**Work to complete**
Write every entry out again with no changes, and leave the images behind.

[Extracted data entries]
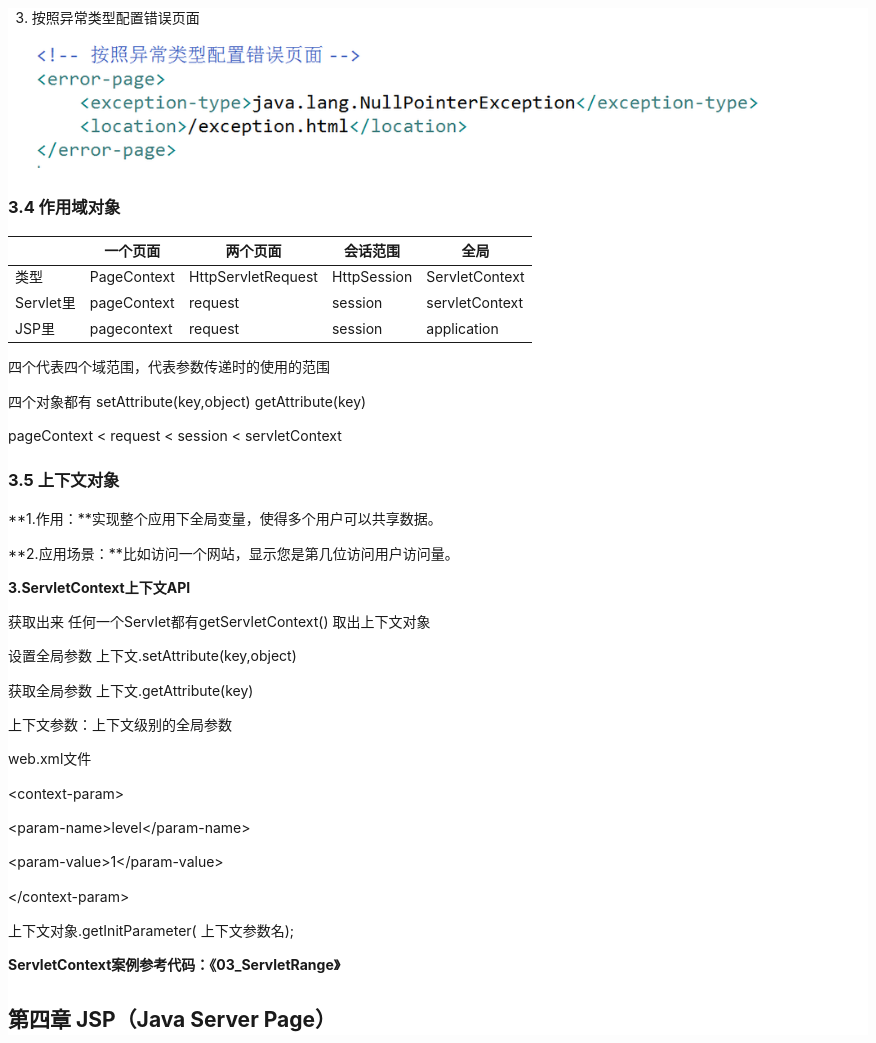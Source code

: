 3.  按照异常类型配置错误页面

    ![](media/3351ac9059748fc1e94af687c80e148f.png)

### 3.4 作用域对象

|           | 一个页面    | 两个页面           | 会话范围    | 全局           |
|-----------|-------------|--------------------|-------------|----------------|
| 类型      | PageContext | HttpServletRequest | HttpSession | ServletContext |
| Servlet里 | pageContext | request            | session     | servletContext |
| JSP里     | pagecontext | request            | session     | application    |

四个代表四个域范围，代表参数传递时的使用的范围

四个对象都有 setAttribute(key,object) getAttribute(key)

pageContext \< request \< session \< servletContext

### 3.5 上下文对象

**1.作用：**实现整个应用下全局变量，使得多个用户可以共享数据。

**2.应用场景：**比如访问一个网站，显示您是第几位访问用户访问量。

**3.ServletContext上下文API**

获取出来 任何一个Servlet都有getServletContext() 取出上下文对象

设置全局参数 上下文.setAttribute(key,object)

获取全局参数 上下文.getAttribute(key)

上下文参数：上下文级别的全局参数

web.xml文件

\<context-param\>

\<param-name\>level\</param-name\>

\<param-value\>1\</param-value\>

\</context-param\>

上下文对象.getInitParameter( 上下文参数名);

**ServletContext案例参考代码：《03_ServletRange》**

## 第四章 JSP（Java Server Page）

**Completed task**
Source code

: 3.  按照异常类型配置错误页面

    ![](media/3351ac9059748fc1e94af687c80e148f.png)

### 3.4 作用域对象

|           | 一个页面    | 两个页面           | 会话范围    | 全局           |
|-----------|-------------|--------------------|-------------|----------------|
| 类型      | PageContext | HttpServletRequest | HttpSession | ServletContext |
| Servlet里 | pageContext | request            | session     | servletContext |
| JSP里     | pagecontext | request            | session     | application    |

四个代表四个域范围，代表参数传递时的使用的范围

四个对象都有 setAttribute(key,object) getAttribute(key)

pageContext \< request \< session \< servletContext

### 3.5 上下文对象

**1.作用：**实现整个应用下全局变量，使得多个用户可以共享数据。

**2.应用场景：**比如访问一个网站，显示您是第几位访问用户访问量。

**3.ServletContext上下文API**

获取出来 任何一个Servlet都有getServletContext() 取出上下文对象

设置全局参数 上下文.setAttribute(key,object)

获取全局参数 上下文.getAttribute(key)

上下文参数：上下文级别的全局参数

web.xml文件

\<context-param\>

\<param-name\>level\</param-name\>

\<param-value\>1\</param-value\>

\</context-param\>

上下文对象.getInitParameter( 上下文参数名);

**ServletContext案例参考代码：《03_ServletRange》**

## 第四章 JSP（Java Server Page）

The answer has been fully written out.